DESCRIPTION OF THE TASK:
If an entry below holds a picture, skip the picture and copy everything else exactly.

RECORDS SHOWN:
>>

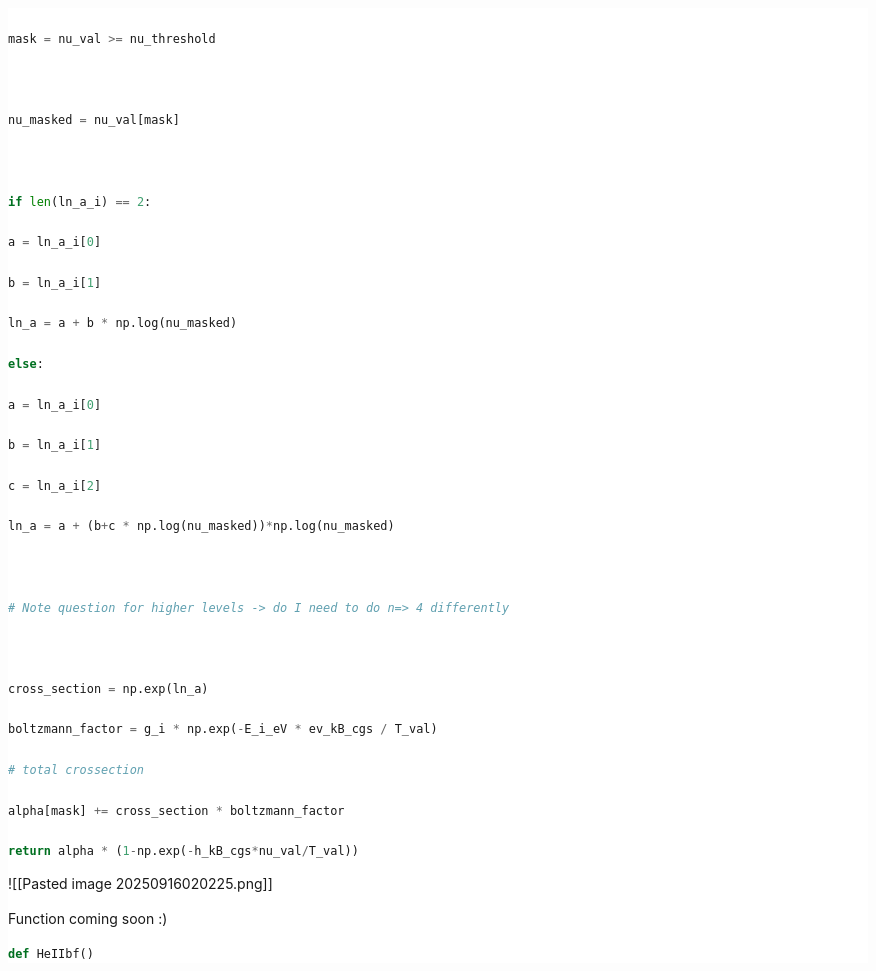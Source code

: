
 ```python 

mask = nu_val >= nu_threshold

  

nu_masked = nu_val[mask]

  

if len(ln_a_i) == 2:

a = ln_a_i[0]

b = ln_a_i[1]

ln_a = a + b * np.log(nu_masked)

else:

a = ln_a_i[0]

b = ln_a_i[1]

c = ln_a_i[2]

ln_a = a + (b+c * np.log(nu_masked))*np.log(nu_masked)

  

# Note question for higher levels -> do I need to do n=> 4 differently

  

cross_section = np.exp(ln_a)

boltzmann_factor = g_i * np.exp(-E_i_eV * ev_kB_cgs / T_val)

# total crossection

alpha[mask] += cross_section * boltzmann_factor

return alpha * (1-np.exp(-h_kB_cgs*nu_val/T_val))
```

![[Pasted image 20250916020225.png]]

Function coming soon :) 
```python 
def HeIIbf()

```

<<

ANSWER TO THE EXERCISE:
Source code

:
 ```python 

mask = nu_val >= nu_threshold

  

nu_masked = nu_val[mask]

  

if len(ln_a_i) == 2:

a = ln_a_i[0]

b = ln_a_i[1]

ln_a = a + b * np.log(nu_masked)

else:

a = ln_a_i[0]

b = ln_a_i[1]

c = ln_a_i[2]

ln_a = a + (b+c * np.log(nu_masked))*np.log(nu_masked)

  

# Note question for higher levels -> do I need to do n=> 4 differently

  

cross_section = np.exp(ln_a)

boltzmann_factor = g_i * np.exp(-E_i_eV * ev_kB_cgs / T_val)

# total crossection

alpha[mask] += cross_section * boltzmann_factor

return alpha * (1-np.exp(-h_kB_cgs*nu_val/T_val))
```

![[Pasted image 20250916020225.png]]

Function coming soon :) 
```python 
def HeIIbf()

```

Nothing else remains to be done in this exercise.